* [Assigned task]
Using the material that follows, identify and copy each line with the string "help".

--- Data to use Enclosed Below ---

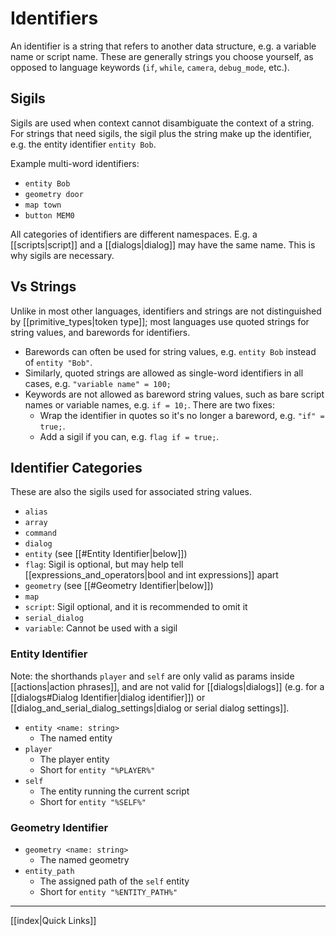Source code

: # Identifiers

An identifier is a string that refers to another data structure, e.g. a variable name or script name. These are generally strings you choose yourself, as opposed to language keywords (`if`, `while`, `camera`, `debug_mode`, etc.).

## Sigils

Sigils are used when context cannot disambiguate the context of a string. For strings that need sigils, the sigil plus the string make up the identifier, e.g. the entity identifier `entity Bob`.

Example multi-word identifiers:

- `entity Bob`
- `geometry door`
- `map town`
- `button MEM0`

All categories of identifiers are different namespaces. E.g. a [[scripts|script]] and a [[dialogs|dialog]] may have the same name. This is why sigils are necessary.

## Vs Strings

Unlike in most other languages, identifiers and strings are not distinguished by [[primitive_types|token type]]; most languages use quoted strings for string values, and barewords for identifiers.

- Barewords can often be used for string values, e.g. `entity Bob` instead of `entity "Bob"`.
- Similarly, quoted strings are allowed as single-word identifiers in all cases, e.g. `"variable name" = 100;`
- Keywords are not allowed as bareword string values, such as bare script names or variable names, e.g. `if = 10;`. There are two fixes:
    - Wrap the identifier in quotes so it's no longer a bareword, e.g. `"if" = true;`.
    - Add a sigil if you can, e.g. `flag if = true;`.

## Identifier Categories

These are also the sigils used for associated string values.

- `alias`
- `array`
- `command`
- `dialog`
- `entity` (see [[#Entity Identifier|below]])
- `flag`: Sigil is optional, but may help tell [[expressions_and_operators|bool and int expressions]] apart
- `geometry` (see [[#Geometry Identifier|below]])
- `map`
- `script`: Sigil optional, and it is recommended to omit it
- `serial_dialog`
- `variable`: Cannot be used with a sigil

### Entity Identifier

Note: the shorthands `player` and `self` are only valid as params inside [[actions|action phrases]], and are not valid for [[dialogs|dialogs]] (e.g. for a [[dialogs#Dialog Identifier|dialog identifier]]) or [[dialog_and_serial_dialog_settings|dialog or serial dialog settings]].

- `entity <name: string>`
	- The named entity
- `player`
	- The player entity
	- Short for `entity "%PLAYER%"`
- `self`
	- The entity running the current script
	- Short for `entity "%SELF%"`

### Geometry Identifier

- `geometry <name: string>`
	- The named geometry
- `entity_path`
	- The assigned path of the  `self` entity
	- Short for `entity "%ENTITY_PATH%"`

---

[[index|Quick Links]]
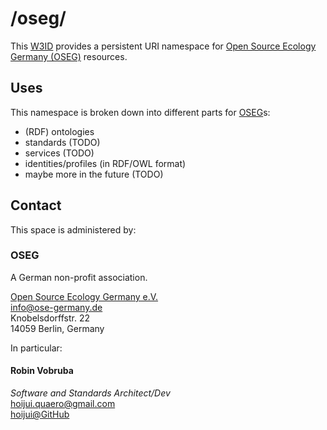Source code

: # /oseg/

This [W3ID](https://w3id.org) provides a persistent URI namespace
for [Open Source Ecology Germany (OSEG)][OSEG-eV] resources.

## Uses

This namespace is broken down into different parts for [OSEG][OSEG-eV]s:

- (RDF) ontologies
- standards (TODO)
- services (TODO)
- identities/profiles (in RDF/OWL format)
- maybe more in the future (TODO)

## Contact

This space is administered by:

### OSEG

A German non-profit association.

[Open Source Ecology Germany e.V.][OSEG-eV] \
<info@ose-germany.de> \
Knobelsdorffstr. 22 \
14059 Berlin, Germany

In particular:

#### Robin Vobruba

*Software and Standards Architect/Dev* \
<hoijui.quaero@gmail.com> \
[hoijui@GitHub](https://github.com/hoijui)

[OSEG-eV]: https://www.ose-germany.de
[OSEG-community]: https://www.opensourceecology.de
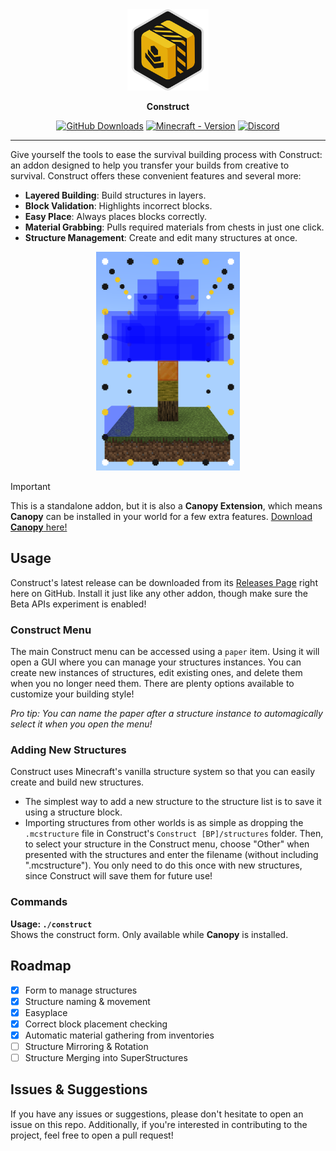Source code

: <div align="center">
    <a href="./icon.png">
        <img src="./icon.png" alt="Construct Icon" width="130" height="130">
    </a>
    <p><b>Construct</b></p>

[![GitHub Downloads](https://img.shields.io/github/downloads/ForestOfLight/Construct/total?label=Github%20downloads&logo=github)]([https://](https://github.com/ForestOfLight/Construct/releases))
[![Minecraft - Version](https://img.shields.io/badge/Minecraft-v1.21.80_(Bedrock)-brightgreen)](https://feedback.minecraft.net/hc/en-us/sections/360001186971-Release-Changelogs)
[![Discord](https://badgen.net/discord/members/9KGche8fxm?icon=discord&label=Discord&list=what)](https://discord.gg/9KGche8fxm)
</div>

---

Give yourself the tools to ease the survival building process with Construct: an addon designed to help you transfer your builds from creative to survival. Construct offers these convenient features and several more:

- **Layered Building**: Build structures in layers.
- **Block Validation**: Highlights incorrect blocks.
- **Easy Place**: Always places blocks correctly.
- **Material Grabbing**: Pulls required materials from chests in just one click.
- **Structure Management**: Create and edit many structures at once.

<div align="center">
    <a href="./demo.png">
        <img src="./demo.png" alt="Construct Structure Demo" height="350">
    </a>
</div>

> [!IMPORTANT]
> This is a standalone addon, but it is also a **Canopy Extension**, which means **Canopy** can be installed in your world for a few extra features.
> [Download **Canopy** here!](https://github.com/ForestOfLight/Canopy)

## Usage

Construct's latest release can be downloaded from its [Releases Page](https://github.com/ForestOfLight/Construct/releases) right here on GitHub. Install it just like any other addon, though make sure the Beta APIs experiment is enabled!

### Construct Menu

The main Construct menu can be accessed using a `paper` item. Using it will open a GUI where you can manage your structures instances. You can create new instances of structures, edit existing ones, and delete them when you no longer need them. There are plenty options available to customize your building style!

*Pro tip: You can name the paper after a structure instance to automagically select it when you open the menu!*

### Adding New Structures

Construct uses Minecraft's vanilla structure system so that you can easily create and build new structures.

- The simplest way to add a new structure to the structure list is to save it using a structure block.
- Importing structures from other worlds is as simple as dropping the `.mcstructure` file in Construct's `Construct [BP]/structures` folder. Then, to select your structure in the Construct menu, choose "Other" when presented with the structures and enter the filename (without including ".mcstructure"). You only need to do this once with new structures, since Construct will save them for future use!

### Commands

**Usage: `./construct`**  
Shows the construct form. Only available while **Canopy** is installed.

## Roadmap

- [x] Form to manage structures
- [x] Structure naming & movement
- [x] Easyplace
- [x] Correct block placement checking
- [x] Automatic material gathering from inventories
- [ ] Structure Mirroring & Rotation
- [ ] Structure Merging into SuperStructures

## Issues & Suggestions

If you have any issues or suggestions, please don't hesitate to open an issue on this repo. Additionally, if you're interested in contributing to the project, feel free to open a pull request!
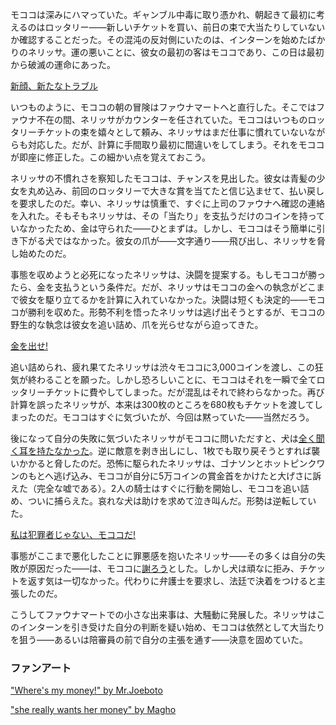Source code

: <!-- title: ロッタリーフィアスコ -->
<!-- relationship: Enemy -->

モココは深みにハマっていた。ギャンブル中毒に取り憑かれ、朝起きて最初に考えるのはロッタリー――新しいチケットを買い、前日の束で大当たりしていないか確認することだった。その混沌の反対側にいたのは、インターンを始めたばかりのネリッサ。運の悪いことに、彼女の最初の客はモココであり、この日は最初から破滅の運命にあった。

[新顔、新たなトラブル](#embed:https://www.youtube.com/live/5swK4fB2smo?t=902)

いつものように、モココの朝の冒険はファウナマートへと直行した。そこではファウナ不在の間、ネリッサがカウンターを任されていた。モココはいつものロッタリーチケットの束を嬉々として頼み、ネリッサはまだ仕事に慣れていないながらも対応した。だが、計算に手間取り最初に間違いをしてしまう。それをモココが即座に修正した。この細かい点を覚えておこう。

ネリッサの不慣れさを察知したモココは、チャンスを見出した。彼女は青髪の少女を丸め込み、前回のロッタリーで大きな賞を当てたと信じ込ませて、払い戻しを要求したのだ。幸い、ネリッサは慎重で、すぐに上司のファウナへ確認の連絡を入れた。そもそもネリッサは、その「当たり」を支払うだけのコインを持っていなかったため、金は守られた――ひとまずは。しかし、モココはそう簡単に引き下がる犬ではなかった。彼女の爪が――文字通り――飛び出し、ネリッサを脅し始めたのだ。

事態を収めようと必死になったネリッサは、決闘を提案する。もしモココが勝ったら、金を支払うという条件だ。だが、ネリッサはモココの金への執念がどこまで彼女を駆り立てるかを計算に入れていなかった。決闘は短くも決定的――モココが勝利を収めた。形勢不利を悟ったネリッサは逃げ出そうとするが、モココの野生的な執念は彼女を追い詰め、爪を光らせながら迫ってきた。

[金を出せ!](#embed:https://www.youtube.com/live/5swK4fB2smo?t=1251)

追い詰められ、疲れ果てたネリッサは渋々モココに3,000コインを渡し、この狂気が終わることを願った。しかし恐ろしいことに、モココはそれを一瞬で全てロッタリーチケットに費やしてしまった。だが混乱はそれで終わらなかった。再び計算を誤ったネリッサが、本来は300枚のところを680枚もチケットを渡してしまったのだ。モココはすぐに気づいたが、今回は黙っていた――当然だろう。

後になって自分の失敗に気づいたネリッサがモココに問いただすと、犬は[全く聞く耳を持たなかった](https://www.youtube.com/live/5swK4fB2smo?feature=shared&t=1602)。逆に敵意を剥き出しにし、1枚でも取り戻そうとすれば襲いかかると脅したのだ。恐怖に駆られたネリッサは、ゴナソンとホットピンクワンのもとへ逃げ込み、モココが自分に5万コインの賞金首をかけたと大げさに訴えた（完全な嘘である）。2人の騎士はすぐに行動を開始し、モココを追い詰め、ついに捕らえた。哀れな犬は助けを求めて泣き叫んだ。形勢は逆転していた。

[私は犯罪者じゃない、モココだ!](#embed:https://www.youtube.com/live/5swK4fB2smo?t=2432)

事態がここまで悪化したことに罪悪感を抱いたネリッサ――その多くは自分の失敗が原因だった――は、モココに[謝ろう](https://www.youtube.com/live/dRCvSHBTvSk?feature=shared&t=17789)とした。しかし犬は頑なに拒み、チケットを返す気は一切なかった。代わりに弁護士を要求し、法廷で決着をつけると主張したのだ。

こうしてファウナマートでの小さな出来事は、大騒動に発展した。ネリッサはこのインターンを引き受けた自分の判断を疑い始め、モココは依然として大当たりを狙う――あるいは陪審員の前で自分の主張を通す――決意を固めていた。

### ファンアート

["Where's my money!" by Mr.Joeboto](https://x.com/LordJoeboto/status/1831598627988349253)

<!-- liz -->

["she really wants her money" by Magho](https://x.com/M_Agho/status/1836869460403311005)

<!-- liz -->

--- End of Enclosed Data to use ---

* [Written response]
- `flag`: Sigil is optional, but may help tell [[expressions_and_operators|bool and int expressions]] apart
Give yourself the tools to ease the survival building process with Construct: an addon designed to help you transfer your builds from creative to survival. Construct offers these convenient features and several more:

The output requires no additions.